*Directions*
Which lines below contain "that"? Pull them out.

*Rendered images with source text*
------

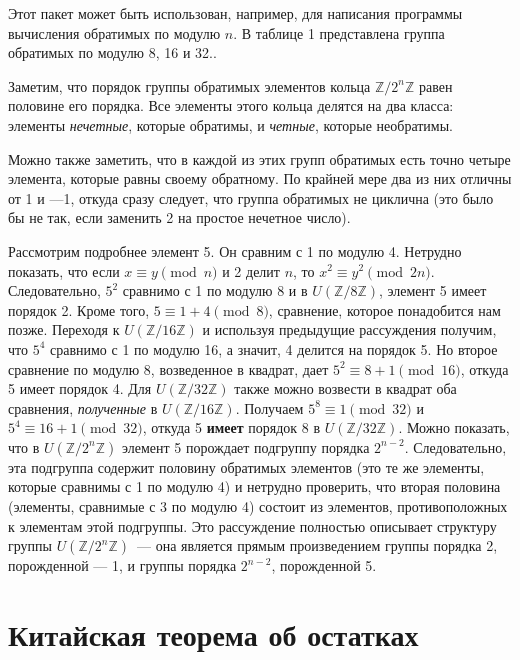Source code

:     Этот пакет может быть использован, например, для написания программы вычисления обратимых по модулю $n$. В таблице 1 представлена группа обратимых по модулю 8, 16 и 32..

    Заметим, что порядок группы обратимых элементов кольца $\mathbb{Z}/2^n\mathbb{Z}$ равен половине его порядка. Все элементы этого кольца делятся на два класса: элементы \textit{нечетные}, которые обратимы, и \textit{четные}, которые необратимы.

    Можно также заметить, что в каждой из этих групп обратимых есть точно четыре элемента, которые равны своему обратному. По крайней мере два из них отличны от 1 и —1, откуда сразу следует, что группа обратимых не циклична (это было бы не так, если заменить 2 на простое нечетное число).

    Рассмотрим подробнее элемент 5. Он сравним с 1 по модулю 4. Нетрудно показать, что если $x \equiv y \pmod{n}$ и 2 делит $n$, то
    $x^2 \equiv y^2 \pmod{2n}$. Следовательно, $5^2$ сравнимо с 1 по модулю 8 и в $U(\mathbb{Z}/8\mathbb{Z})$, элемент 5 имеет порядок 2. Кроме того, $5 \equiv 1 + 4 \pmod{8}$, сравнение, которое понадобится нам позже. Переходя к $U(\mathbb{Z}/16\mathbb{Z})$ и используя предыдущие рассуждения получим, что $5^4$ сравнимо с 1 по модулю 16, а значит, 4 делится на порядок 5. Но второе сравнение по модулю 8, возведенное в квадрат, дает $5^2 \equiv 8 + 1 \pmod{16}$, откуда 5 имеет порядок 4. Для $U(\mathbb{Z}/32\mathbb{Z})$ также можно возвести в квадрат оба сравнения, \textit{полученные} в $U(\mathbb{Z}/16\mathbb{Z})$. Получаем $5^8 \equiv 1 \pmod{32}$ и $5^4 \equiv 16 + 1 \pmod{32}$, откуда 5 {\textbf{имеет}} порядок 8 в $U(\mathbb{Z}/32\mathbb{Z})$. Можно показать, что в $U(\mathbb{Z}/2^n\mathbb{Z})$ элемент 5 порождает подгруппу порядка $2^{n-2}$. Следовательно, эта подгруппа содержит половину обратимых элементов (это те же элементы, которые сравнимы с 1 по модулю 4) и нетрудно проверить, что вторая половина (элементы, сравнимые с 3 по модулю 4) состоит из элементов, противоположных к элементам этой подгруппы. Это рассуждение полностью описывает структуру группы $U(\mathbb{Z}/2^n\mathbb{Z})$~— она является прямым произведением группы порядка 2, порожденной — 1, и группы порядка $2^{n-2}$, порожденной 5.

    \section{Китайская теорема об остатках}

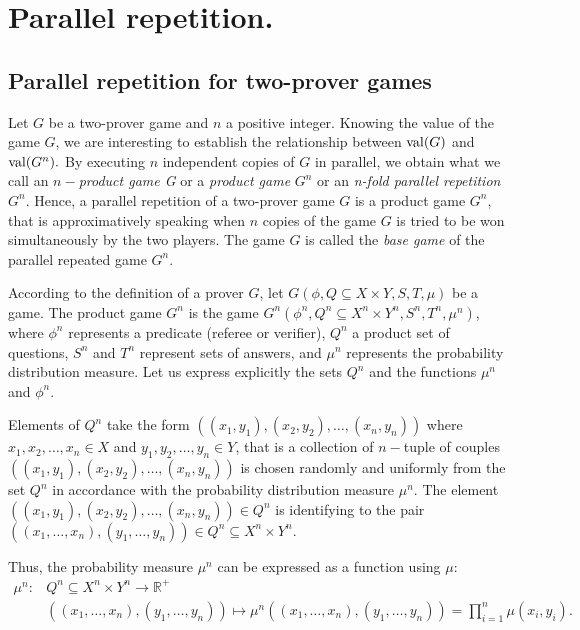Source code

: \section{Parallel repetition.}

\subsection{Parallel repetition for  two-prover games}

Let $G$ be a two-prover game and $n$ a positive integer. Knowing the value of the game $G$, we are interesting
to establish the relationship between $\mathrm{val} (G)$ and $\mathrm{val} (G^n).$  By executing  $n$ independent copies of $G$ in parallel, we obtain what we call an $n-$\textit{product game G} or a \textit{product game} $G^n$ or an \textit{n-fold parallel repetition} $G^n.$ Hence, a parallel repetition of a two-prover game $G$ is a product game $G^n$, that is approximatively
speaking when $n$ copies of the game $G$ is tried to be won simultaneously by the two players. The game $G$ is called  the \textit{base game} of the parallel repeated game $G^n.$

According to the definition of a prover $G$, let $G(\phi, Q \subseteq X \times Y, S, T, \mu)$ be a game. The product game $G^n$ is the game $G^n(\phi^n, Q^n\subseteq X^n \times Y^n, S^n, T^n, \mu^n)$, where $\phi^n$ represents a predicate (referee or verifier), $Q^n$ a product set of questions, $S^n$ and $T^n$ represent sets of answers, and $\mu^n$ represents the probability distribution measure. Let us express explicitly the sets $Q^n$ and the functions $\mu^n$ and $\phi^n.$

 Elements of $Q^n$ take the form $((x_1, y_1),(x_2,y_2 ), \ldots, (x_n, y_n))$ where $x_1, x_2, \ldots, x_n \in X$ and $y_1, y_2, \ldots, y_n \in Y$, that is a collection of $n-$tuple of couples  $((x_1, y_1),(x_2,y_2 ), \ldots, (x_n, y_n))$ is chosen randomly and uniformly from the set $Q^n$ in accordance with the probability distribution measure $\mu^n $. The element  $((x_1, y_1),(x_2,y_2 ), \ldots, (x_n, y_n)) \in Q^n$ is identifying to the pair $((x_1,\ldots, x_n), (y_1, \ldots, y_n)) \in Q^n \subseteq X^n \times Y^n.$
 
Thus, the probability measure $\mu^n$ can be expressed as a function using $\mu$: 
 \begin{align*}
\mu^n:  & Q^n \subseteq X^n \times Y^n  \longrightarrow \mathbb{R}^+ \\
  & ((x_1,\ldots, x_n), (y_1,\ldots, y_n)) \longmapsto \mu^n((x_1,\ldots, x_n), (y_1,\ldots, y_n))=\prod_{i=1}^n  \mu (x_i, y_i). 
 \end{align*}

------

*The answer*
to establish the relationship between $\mathrm{val} (G)$ and $\mathrm{val} (G^n).$  By executing  $n$ independent copies of $G$ in parallel, we obtain what we call an $n-$\textit{product game G} or a \textit{product game} $G^n$ or an \textit{n-fold parallel repetition} $G^n.$ Hence, a parallel repetition of a two-prover game $G$ is a product game $G^n$, that is approximatively
 Elements of $Q^n$ take the form $((x_1, y_1),(x_2,y_2 ), \ldots, (x_n, y_n))$ where $x_1, x_2, \ldots, x_n \in X$ and $y_1, y_2, \ldots, y_n \in Y$, that is a collection of $n-$tuple of couples  $((x_1, y_1),(x_2,y_2 ), \ldots, (x_n, y_n))$ is chosen randomly and uniformly from the set $Q^n$ in accordance with the probability distribution measure $\mu^n $. The element  $((x_1, y_1),(x_2,y_2 ), \ldots, (x_n, y_n)) \in Q^n$ is identifying to the pair $((x_1,\ldots, x_n), (y_1, \ldots, y_n)) \in Q^n \subseteq X^n \times Y^n.$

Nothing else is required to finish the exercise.